My first brush with Bergman came when I was twelve – that’s what comes of being born in a family with a strong arty ‘brought-up’. Having ditched school because of a non-existent stomach ache, and finding myself alone and bored, I happened to pop into our spanking new VCR a tape of Fanny and Alexander (1982), which was a good choice since, as I was to learn much later, some have called that Bergman’s most accessible film (‘foreign’ films, it seems, are generally incomprehensible to mere mortals). One moment from it took my breath away and has stayed with me since: the two children of the title are playing hide-and-seek on a quiet afternoon in the family home. Alexander, hiding underneath a table, peeks out and glances at a marble statue that has fascinated and haunted his imagination forever.
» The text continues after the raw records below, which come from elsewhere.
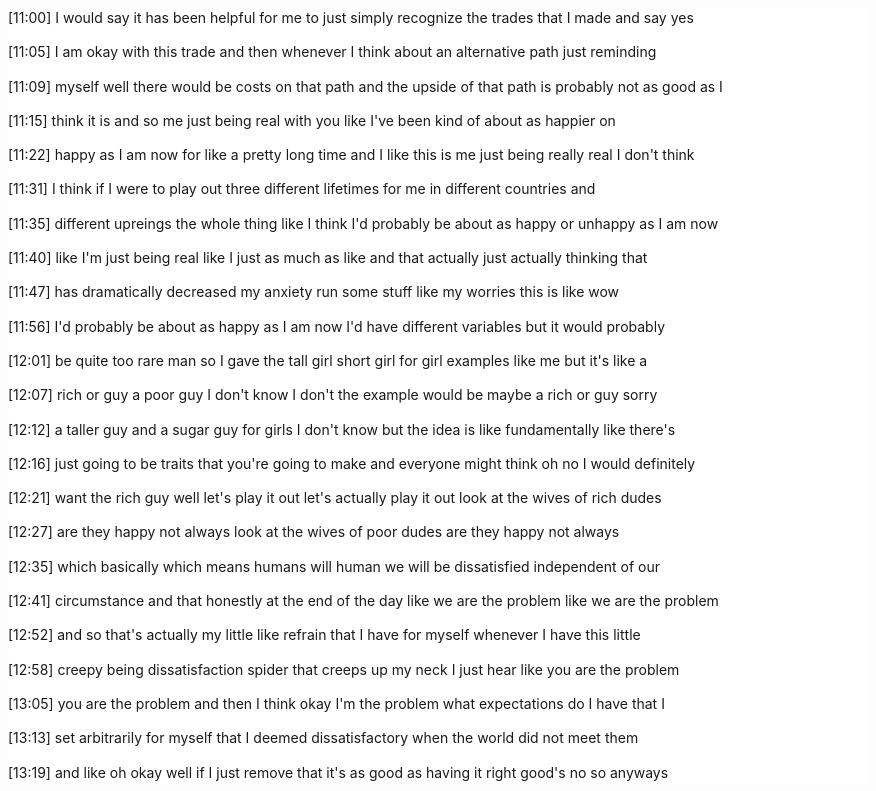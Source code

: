[11:00] I would say it has been helpful for me to just simply recognize the trades that I made and say yes

[11:05] I am okay with this trade and then whenever I think about an alternative path just reminding

[11:09] myself well there would be costs on that path and the upside of that path is probably not as good as I

[11:15] think it is and so me just being real with you like I've been kind of about as happier on

[11:22] happy as I am now for like a pretty long time and I like this is me just being really real I don't think

[11:31] I think if I were to play out three different lifetimes for me in different countries and

[11:35] different upreings the whole thing like I think I'd probably be about as happy or unhappy as I am now

[11:40] like I'm just being real like I just as much as like and that actually just actually thinking that

[11:47] has dramatically decreased my anxiety run some stuff like my worries this is like wow

[11:56] I'd probably be about as happy as I am now I'd have different variables but it would probably

[12:01] be quite too rare man so I gave the tall girl short girl for girl examples like me but it's like a

[12:07] rich or guy a poor guy I don't know I don't the example would be maybe a rich or guy sorry

[12:12] a taller guy and a sugar guy for girls I don't know but the idea is like fundamentally like there's

[12:16] just going to be traits that you're going to make and everyone might think oh no I would definitely

[12:21] want the rich guy well let's play it out let's actually play it out look at the wives of rich dudes

[12:27] are they happy not always look at the wives of poor dudes are they happy not always

[12:35] which basically which means humans will human we will be dissatisfied independent of our

[12:41] circumstance and that honestly at the end of the day like we are the problem like we are the problem

[12:52] and so that's actually my little like refrain that I have for myself whenever I have this little

[12:58] creepy being dissatisfaction spider that creeps up my neck I just hear like you are the problem

[13:05] you are the problem and then I think okay I'm the problem what expectations do I have that I

[13:13] set arbitrarily for myself that I deemed dissatisfactory when the world did not meet them

[13:19] and like oh okay well if I just remove that it's as good as having it right good's no so anyways
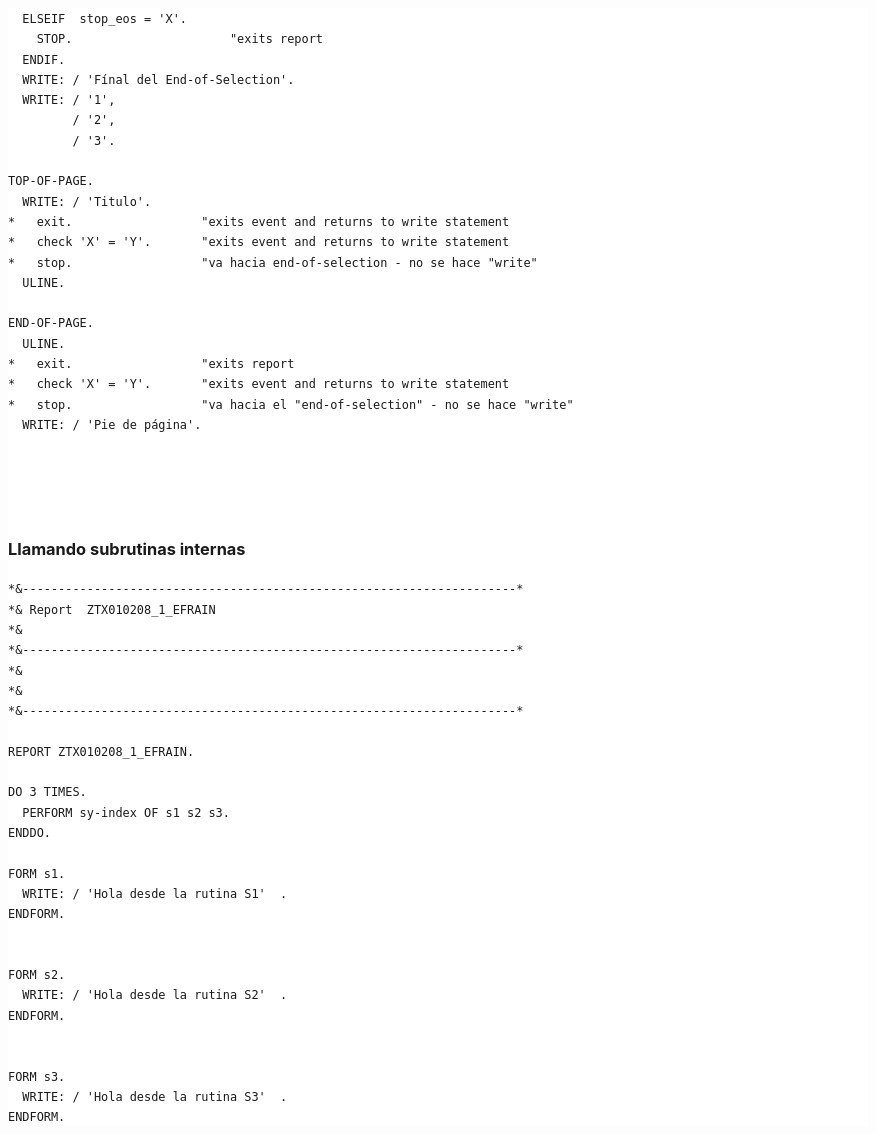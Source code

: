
 ```abap
  ELSEIF  stop_eos = 'X'.
    STOP.                      "exits report
  ENDIF.
  WRITE: / 'Fínal del End-of-Selection'.
  WRITE: / '1',
         / '2',
         / '3'.

TOP-OF-PAGE.
  WRITE: / 'Titulo'.
*   exit.                  "exits event and returns to write statement
*   check 'X' = 'Y'.       "exits event and returns to write statement
*   stop.                  "va hacia end-of-selection - no se hace "write"
  ULINE.

END-OF-PAGE.
  ULINE.
*   exit.                  "exits report
*   check 'X' = 'Y'.       "exits event and returns to write statement
*   stop.                  "va hacia el "end-of-selection" - no se hace "write"
  WRITE: / 'Pie de página'.
  
  
  
  
```





### Llamando subrutinas internas



```abap
*&---------------------------------------------------------------------*
*& Report  ZTX010208_1_EFRAIN
*&
*&---------------------------------------------------------------------*
*&
*&
*&---------------------------------------------------------------------*

REPORT ZTX010208_1_EFRAIN.

DO 3 TIMES.
  PERFORM sy-index OF s1 s2 s3.
ENDDO.

FORM s1.
  WRITE: / 'Hola desde la rutina S1'  .
ENDFORM.


FORM s2.
  WRITE: / 'Hola desde la rutina S2'  .
ENDFORM.


FORM s3.
  WRITE: / 'Hola desde la rutina S3'  .
ENDFORM.
```
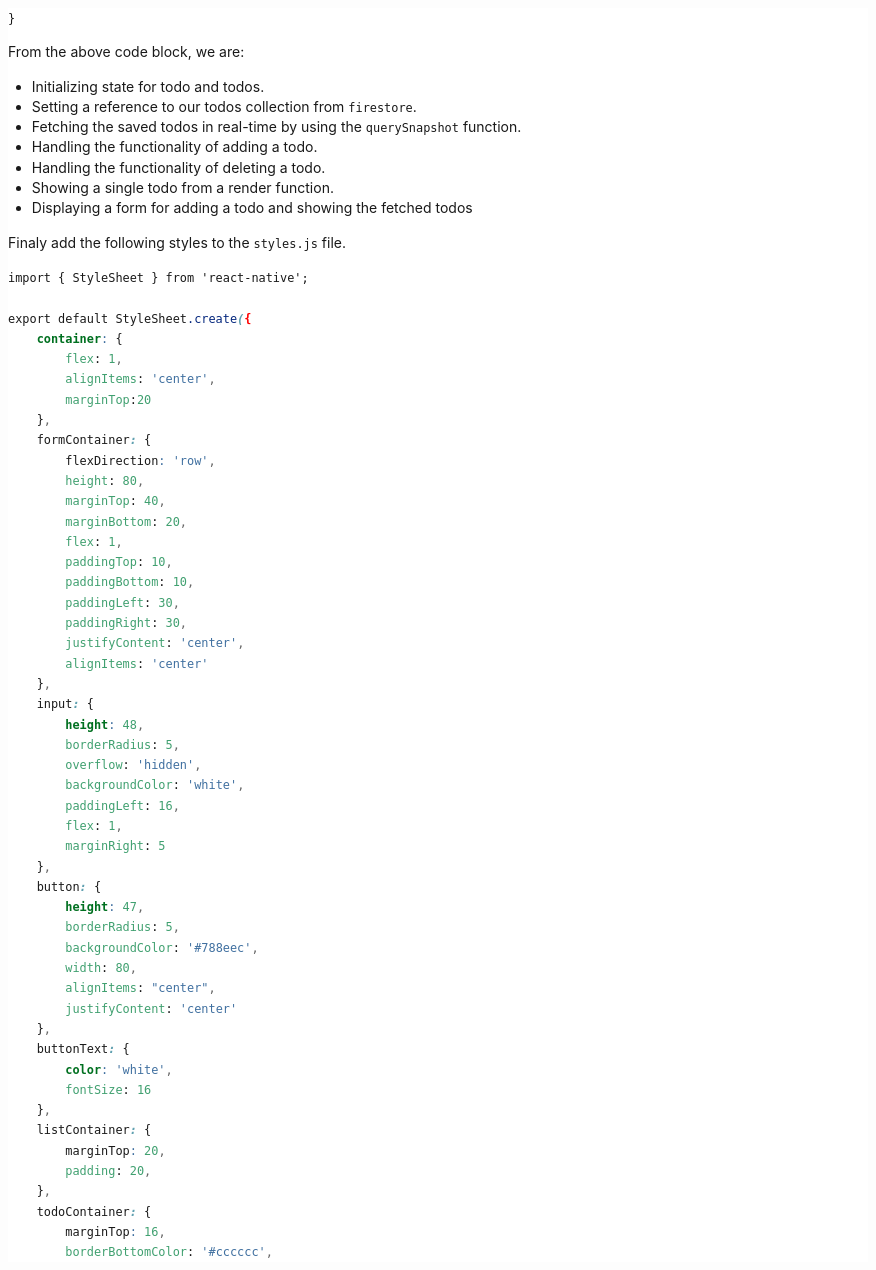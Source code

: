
 ```js
}
```

From the above code block, we are:

- Initializing state for todo and todos.
- Setting a reference to our todos collection from `firestore`.
- Fetching the saved todos in real-time by using the `querySnapshot` function.
- Handling the functionality of adding a todo.
- Handling the functionality of deleting a todo.
- Showing a single todo from a render function.
- Displaying a form for adding a todo and showing the fetched todos

Finaly add the following styles to the `styles.js` file.

```css
import { StyleSheet } from 'react-native';

export default StyleSheet.create({
    container: {
        flex: 1,
        alignItems: 'center',
        marginTop:20
    },
    formContainer: {
        flexDirection: 'row',
        height: 80,
        marginTop: 40,
        marginBottom: 20,
        flex: 1,
        paddingTop: 10,
        paddingBottom: 10,
        paddingLeft: 30,
        paddingRight: 30,
        justifyContent: 'center',
        alignItems: 'center'
    },
    input: {
        height: 48,
        borderRadius: 5,
        overflow: 'hidden',
        backgroundColor: 'white',
        paddingLeft: 16,
        flex: 1,
        marginRight: 5
    },
    button: {
        height: 47,
        borderRadius: 5,
        backgroundColor: '#788eec',
        width: 80,
        alignItems: "center",
        justifyContent: 'center'
    },
    buttonText: {
        color: 'white',
        fontSize: 16
    },
    listContainer: {
        marginTop: 20,
        padding: 20,
    },
    todoContainer: {
        marginTop: 16,
        borderBottomColor: '#cccccc',
```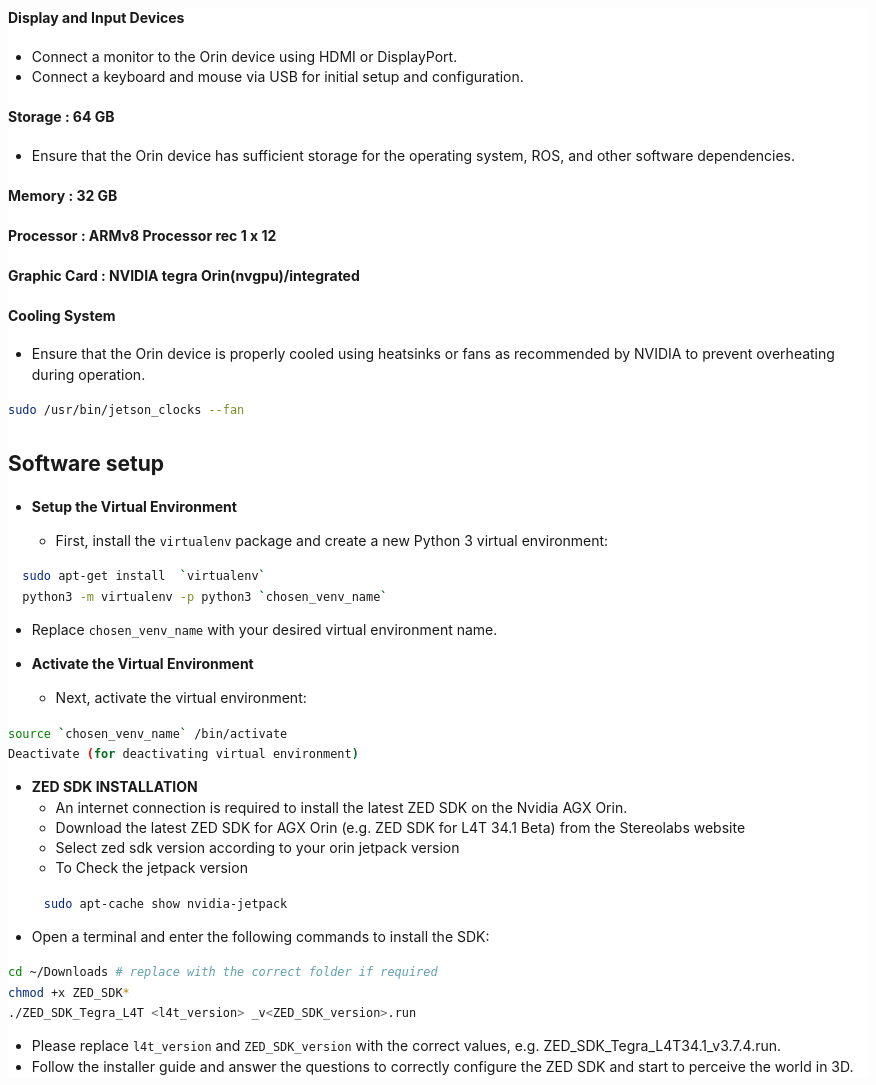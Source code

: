 #### Display and Input Devices
- Connect a monitor to the Orin device using HDMI or DisplayPort.
- Connect a keyboard and mouse via USB for initial setup and configuration.

#### Storage : 64 GB
- Ensure that the Orin device has sufficient storage for the operating system, ROS, and other software dependencies. 

#### Memory : 32 GB 
#### Processor : ARMv8 Processor rec 1 x 12
#### Graphic Card : NVIDIA tegra Orin(nvgpu)/integrated
#### Cooling System
- Ensure that the Orin device is properly cooled using heatsinks or fans as recommended by NVIDIA to prevent overheating during operation.

```bash
sudo /usr/bin/jetson_clocks --fan
```

## Software setup

- **Setup the Virtual Environment**

  - First, install the `virtualenv` package and create a new Python 3 virtual environment:

```bash
  sudo apt-get install  `virtualenv`
  python3 -m virtualenv -p python3 `chosen_venv_name`
```
  - Replace  `chosen_venv_name` with your desired virtual environment name.

- **Activate the Virtual Environment**

  - Next, activate the virtual environment:

```bash
source `chosen_venv_name` /bin/activate
Deactivate (for deactivating virtual environment)
```
- **ZED SDK INSTALLATION**
  - An internet connection is required to install the latest ZED SDK on the Nvidia AGX Orin.
  - Download the latest ZED SDK for AGX Orin (e.g. ZED SDK for L4T 34.1 Beta) from the Stereolabs website
  - Select zed sdk version according to your orin  jetpack version
  - To Check the jetpack version 
```bash
     sudo apt-cache show nvidia-jetpack
```

  - Open a terminal and enter the following commands to install the SDK:
```bash
cd ~/Downloads # replace with the correct folder if required
chmod +x ZED_SDK*
./ZED_SDK_Tegra_L4T <l4t_version> _v<ZED_SDK_version>.run
```
  - Please replace `l4t_version` and `ZED_SDK_version` with the correct values, e.g. ZED_SDK_Tegra_L4T34.1_v3.7.4.run.
  - Follow the installer guide and answer the questions to correctly configure the ZED SDK and start to perceive the world in 3D.

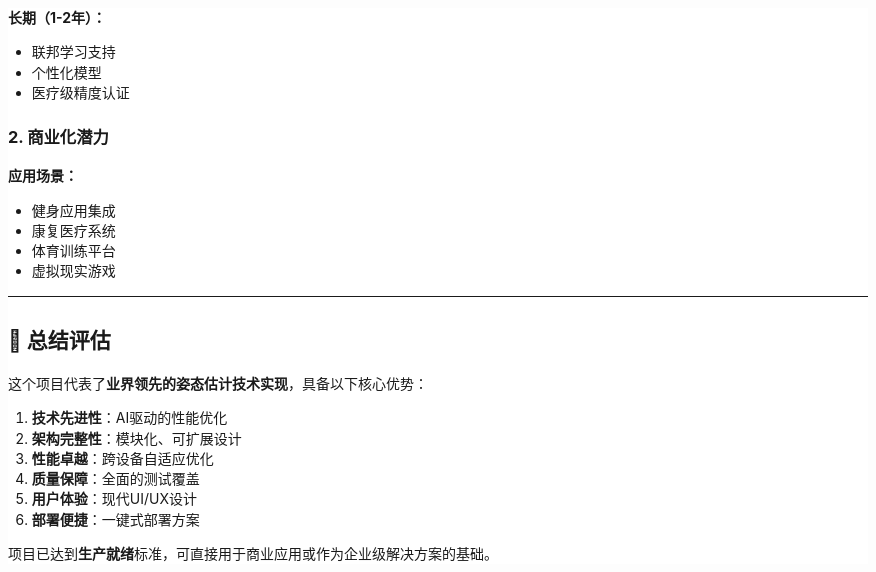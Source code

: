 **长期（1-2年）：**
- 联邦学习支持
- 个性化模型
- 医疗级精度认证

### 2. **商业化潜力**

**应用场景：**
- 健身应用集成
- 康复医疗系统
- 体育训练平台
- 虚拟现实游戏

---

## 🎯 总结评估

这个项目代表了**业界领先的姿态估计技术实现**，具备以下核心优势：

1. **技术先进性**：AI驱动的性能优化
2. **架构完整性**：模块化、可扩展设计
3. **性能卓越**：跨设备自适应优化
4. **质量保障**：全面的测试覆盖
5. **用户体验**：现代UI/UX设计
6. **部署便捷**：一键式部署方案

项目已达到**生产就绪**标准，可直接用于商业应用或作为企业级解决方案的基础。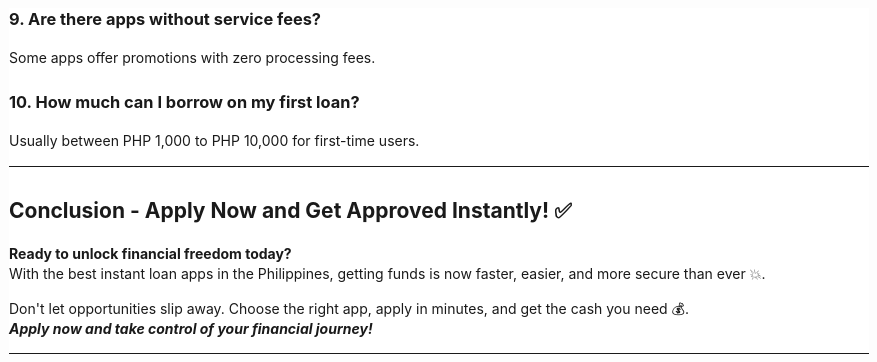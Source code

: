 ### 9. **Are there apps without service fees?**
Some apps offer promotions with zero processing fees.

### 10. **How much can I borrow on my first loan?**
Usually between PHP 1,000 to PHP 10,000 for first-time users.

---

## Conclusion - Apply Now and Get Approved Instantly! ✅

**Ready to unlock financial freedom today?**  
With the best instant loan apps in the Philippines, getting funds is now faster, easier, and more secure than ever 💥.  

Don't let opportunities slip away. Choose the right app, apply in minutes, and get the cash you need 💰.  
**_Apply now and take control of your financial journey!_**

---
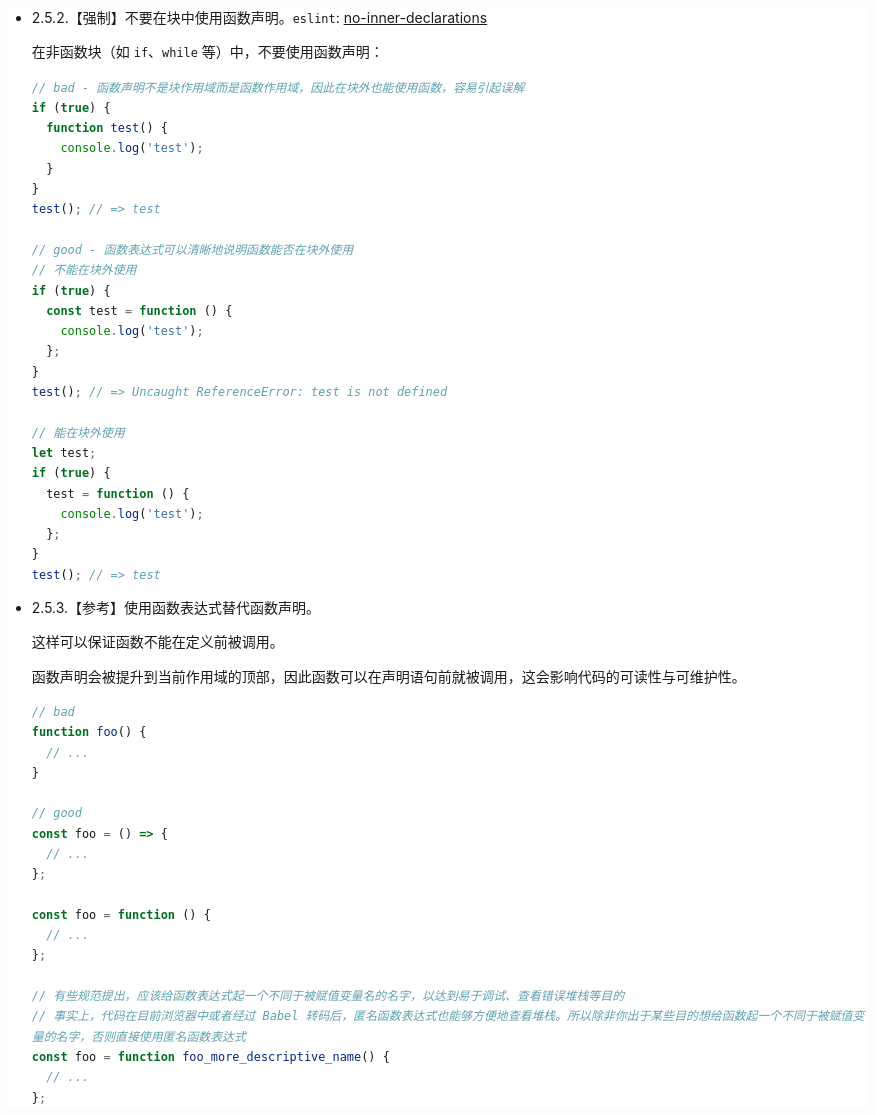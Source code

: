- 2.5.2.【强制】不要在块中使用函数声明。`eslint`: [no-inner-declarations](https://eslint.org/docs/rules/no-inner-declarations)

  在非函数块（如 `if`、`while` 等）中，不要使用函数声明：

  ```javascript
  // bad - 函数声明不是块作用域而是函数作用域，因此在块外也能使用函数，容易引起误解
  if (true) {
    function test() {
      console.log('test');
    }
  }
  test(); // => test

  // good - 函数表达式可以清晰地说明函数能否在块外使用
  // 不能在块外使用
  if (true) {
    const test = function () {
      console.log('test');
    };
  }
  test(); // => Uncaught ReferenceError: test is not defined

  // 能在块外使用
  let test;
  if (true) {
    test = function () {
      console.log('test');
    };
  }
  test(); // => test
  ```

- 2.5.3.【参考】使用函数表达式替代函数声明。

  这样可以保证函数不能在定义前被调用。

  函数声明会被提升到当前作用域的顶部，因此函数可以在声明语句前就被调用，这会影响代码的可读性与可维护性。

  ```javascript
  // bad
  function foo() {
    // ...
  }

  // good
  const foo = () => {
    // ...
  };

  const foo = function () {
    // ...
  };

  // 有些规范提出，应该给函数表达式起一个不同于被赋值变量名的名字，以达到易于调试、查看错误堆栈等目的
  // 事实上，代码在目前浏览器中或者经过 Babel 转码后，匿名函数表达式也能够方便地查看堆栈。所以除非你出于某些目的想给函数起一个不同于被赋值变量的名字，否则直接使用匿名函数表达式
  const foo = function foo_more_descriptive_name() {
    // ...
  };
  ```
Then, as his eyes pop in wonder, the statue moves… I was enchanted.

My second encounter with Bergman occurred almost a decade later when, as a student at film school, I saw Cries and Whispers (1972), the first of only three foreign language films ever nominated for a Best Film Oscar. A film of immense visceral power and visual beauty, it shocked with its stark and brutal view of human frailty and hypocrisy.

Cries & Whispers

Cries & Whispers

It was a far cry from the gentle and nostalgic lyricism of Fanny and Alexander. All the more intriguing because Cries and Whispers had been made a full ten years before Fanny and Alexander. Like so many artists, it seemed Bergman too had mellowed with age, the latter film reading like an ode filled with a longing to return to a more innocent, gentle age. Indeed, he expressed just such a yearning some years later: “I’m deeply fixated on my childhood. Some impressions are extremely vivid, light, smell, and all. There are moments when I can wander through my childhood’s landscape, through rooms long ago, remember how they were furnished, where the pictures hung on the walls, the way the light fell. It’s like a film – little scraps of a film, which I set running and which I can reconstruct to the last detail – except their smell.”

Bergman himself, of course, was often far from gentle in his appraisals of fellow members of the film fraternity. He famously turned up his nose at Italian impressionist Michelangelo Antonioni: “He’s done two masterpieces, you don’t have to bother with the rest… [Though there are brilliant moments in his films] Antonioni never really learned the trade. He concentrated on single images, never realizing that film is a rhythmic flow of images, a movement. I never understood why Antonioni was so incredibly applauded. And I thought his muse Monica Vitti was a terrible actress.” He also expressed derision for Hollywood’s ‘boy wonder’ Orson Welles calling him “a hoax”, and his revered opus Citizen Kane “empty, dead, a total bore… The amount of respect that movie’s got is absolutely unbelievable.” He was, however, impressed with Spielberg, Scorsese and Coppola, and held the highest regard for Russian filmmaker Andrei Tarkovsky calling him “the greatest of them all.” Fellini, too, found favour with the Swede: “He is intuitive; he is creative; he is an enormous force.”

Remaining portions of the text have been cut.